- **Exercise instructions**: When you find the word "case" in a line of the entries, please copy the whole line.
+++ Dataset content
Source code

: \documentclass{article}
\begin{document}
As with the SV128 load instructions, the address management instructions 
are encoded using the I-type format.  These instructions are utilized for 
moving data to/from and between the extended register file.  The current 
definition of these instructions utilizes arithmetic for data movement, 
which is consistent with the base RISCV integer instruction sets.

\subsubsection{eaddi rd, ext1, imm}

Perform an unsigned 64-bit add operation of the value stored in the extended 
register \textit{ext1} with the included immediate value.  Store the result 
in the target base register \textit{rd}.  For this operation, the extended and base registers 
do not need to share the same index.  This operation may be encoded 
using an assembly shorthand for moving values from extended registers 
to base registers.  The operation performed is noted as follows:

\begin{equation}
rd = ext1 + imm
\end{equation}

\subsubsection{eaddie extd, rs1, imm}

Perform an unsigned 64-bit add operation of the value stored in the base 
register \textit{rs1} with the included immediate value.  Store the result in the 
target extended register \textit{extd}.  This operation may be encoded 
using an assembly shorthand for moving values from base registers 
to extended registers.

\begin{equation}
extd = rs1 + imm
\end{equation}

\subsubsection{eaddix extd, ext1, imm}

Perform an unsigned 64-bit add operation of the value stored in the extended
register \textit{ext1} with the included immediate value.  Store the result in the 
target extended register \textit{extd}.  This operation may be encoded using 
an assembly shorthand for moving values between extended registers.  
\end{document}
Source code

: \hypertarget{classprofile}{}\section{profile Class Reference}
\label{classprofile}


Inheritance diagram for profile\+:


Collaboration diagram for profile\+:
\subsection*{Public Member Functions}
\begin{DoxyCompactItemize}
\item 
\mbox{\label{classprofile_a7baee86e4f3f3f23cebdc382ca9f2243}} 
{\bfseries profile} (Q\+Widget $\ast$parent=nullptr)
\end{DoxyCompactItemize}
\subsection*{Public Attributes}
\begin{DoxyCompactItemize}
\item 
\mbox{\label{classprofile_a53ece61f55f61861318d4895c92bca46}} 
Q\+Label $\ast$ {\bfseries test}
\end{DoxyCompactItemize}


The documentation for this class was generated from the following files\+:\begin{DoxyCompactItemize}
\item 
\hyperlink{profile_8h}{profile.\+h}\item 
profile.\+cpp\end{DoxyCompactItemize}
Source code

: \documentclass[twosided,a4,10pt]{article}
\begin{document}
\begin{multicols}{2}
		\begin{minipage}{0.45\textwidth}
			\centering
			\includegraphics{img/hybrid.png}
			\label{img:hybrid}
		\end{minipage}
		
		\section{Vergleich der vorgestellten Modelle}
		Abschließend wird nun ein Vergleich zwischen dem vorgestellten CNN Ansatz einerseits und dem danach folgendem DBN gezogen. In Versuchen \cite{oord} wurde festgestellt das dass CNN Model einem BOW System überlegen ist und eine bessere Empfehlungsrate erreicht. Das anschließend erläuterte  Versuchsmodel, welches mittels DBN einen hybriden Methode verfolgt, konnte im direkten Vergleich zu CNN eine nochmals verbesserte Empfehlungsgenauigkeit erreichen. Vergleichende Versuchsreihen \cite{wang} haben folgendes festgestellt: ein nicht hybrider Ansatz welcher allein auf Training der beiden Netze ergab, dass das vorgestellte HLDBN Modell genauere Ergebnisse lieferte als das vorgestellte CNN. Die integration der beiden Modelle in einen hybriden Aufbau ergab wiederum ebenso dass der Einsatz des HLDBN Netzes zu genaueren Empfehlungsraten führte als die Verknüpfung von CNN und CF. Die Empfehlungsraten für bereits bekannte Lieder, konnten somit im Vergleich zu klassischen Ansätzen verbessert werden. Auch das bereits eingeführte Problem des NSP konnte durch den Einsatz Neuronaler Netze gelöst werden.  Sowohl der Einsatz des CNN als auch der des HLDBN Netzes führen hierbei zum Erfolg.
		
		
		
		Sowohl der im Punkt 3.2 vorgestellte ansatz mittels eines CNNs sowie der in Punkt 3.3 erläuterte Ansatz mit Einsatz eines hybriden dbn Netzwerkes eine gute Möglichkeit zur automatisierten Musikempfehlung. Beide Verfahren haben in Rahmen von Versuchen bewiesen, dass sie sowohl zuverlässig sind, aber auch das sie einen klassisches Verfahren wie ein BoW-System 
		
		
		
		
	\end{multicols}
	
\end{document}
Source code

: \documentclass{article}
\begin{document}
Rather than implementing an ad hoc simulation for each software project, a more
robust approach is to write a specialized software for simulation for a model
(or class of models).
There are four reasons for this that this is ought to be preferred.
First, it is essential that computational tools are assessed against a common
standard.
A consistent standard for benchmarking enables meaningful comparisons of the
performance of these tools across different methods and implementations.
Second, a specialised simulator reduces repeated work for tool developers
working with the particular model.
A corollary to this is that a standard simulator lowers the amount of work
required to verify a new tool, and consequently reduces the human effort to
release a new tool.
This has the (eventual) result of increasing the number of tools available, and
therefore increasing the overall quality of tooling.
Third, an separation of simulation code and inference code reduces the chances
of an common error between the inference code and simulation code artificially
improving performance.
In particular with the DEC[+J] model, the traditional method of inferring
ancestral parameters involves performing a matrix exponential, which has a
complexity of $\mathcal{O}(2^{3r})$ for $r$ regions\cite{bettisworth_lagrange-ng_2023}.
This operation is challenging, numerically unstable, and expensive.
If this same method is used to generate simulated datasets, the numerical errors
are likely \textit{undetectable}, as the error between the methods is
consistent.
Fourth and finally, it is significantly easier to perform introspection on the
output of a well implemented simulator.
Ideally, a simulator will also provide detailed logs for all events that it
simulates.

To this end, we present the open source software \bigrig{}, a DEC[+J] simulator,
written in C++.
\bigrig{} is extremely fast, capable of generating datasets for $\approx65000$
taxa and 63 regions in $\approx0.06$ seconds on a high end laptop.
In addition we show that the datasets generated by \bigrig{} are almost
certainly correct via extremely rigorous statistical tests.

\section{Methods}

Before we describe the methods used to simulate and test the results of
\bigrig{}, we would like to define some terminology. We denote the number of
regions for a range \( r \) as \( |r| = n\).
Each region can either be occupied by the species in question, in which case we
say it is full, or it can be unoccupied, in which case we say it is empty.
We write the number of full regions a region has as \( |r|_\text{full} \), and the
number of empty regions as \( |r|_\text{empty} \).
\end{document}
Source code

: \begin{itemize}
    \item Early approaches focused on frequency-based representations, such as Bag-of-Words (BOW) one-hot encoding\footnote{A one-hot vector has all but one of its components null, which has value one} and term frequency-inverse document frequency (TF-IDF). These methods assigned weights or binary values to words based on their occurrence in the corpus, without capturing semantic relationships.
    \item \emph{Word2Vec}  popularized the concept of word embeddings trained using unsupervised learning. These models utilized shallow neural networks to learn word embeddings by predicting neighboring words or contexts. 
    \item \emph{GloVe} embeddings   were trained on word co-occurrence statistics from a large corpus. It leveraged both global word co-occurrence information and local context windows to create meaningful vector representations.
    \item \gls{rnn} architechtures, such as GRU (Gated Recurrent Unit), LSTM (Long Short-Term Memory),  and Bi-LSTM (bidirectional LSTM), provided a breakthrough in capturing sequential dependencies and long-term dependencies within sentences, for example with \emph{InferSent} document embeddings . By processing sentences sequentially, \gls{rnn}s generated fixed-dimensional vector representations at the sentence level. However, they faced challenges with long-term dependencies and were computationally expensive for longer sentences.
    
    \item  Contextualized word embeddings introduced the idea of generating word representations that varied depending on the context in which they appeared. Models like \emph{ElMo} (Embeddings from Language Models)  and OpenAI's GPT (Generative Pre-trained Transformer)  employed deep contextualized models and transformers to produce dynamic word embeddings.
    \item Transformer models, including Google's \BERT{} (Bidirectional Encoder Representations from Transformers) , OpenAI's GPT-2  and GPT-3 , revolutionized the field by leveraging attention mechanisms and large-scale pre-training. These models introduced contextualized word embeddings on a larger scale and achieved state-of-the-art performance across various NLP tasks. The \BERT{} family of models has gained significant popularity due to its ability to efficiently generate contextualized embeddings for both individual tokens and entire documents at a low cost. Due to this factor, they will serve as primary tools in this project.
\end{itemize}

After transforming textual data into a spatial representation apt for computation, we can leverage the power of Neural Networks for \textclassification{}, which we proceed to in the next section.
++++++
- **Task solution**:
Each region can either be occupied by the species in question, in which case we
say it is full, or it can be unoccupied, in which case we say it is empty.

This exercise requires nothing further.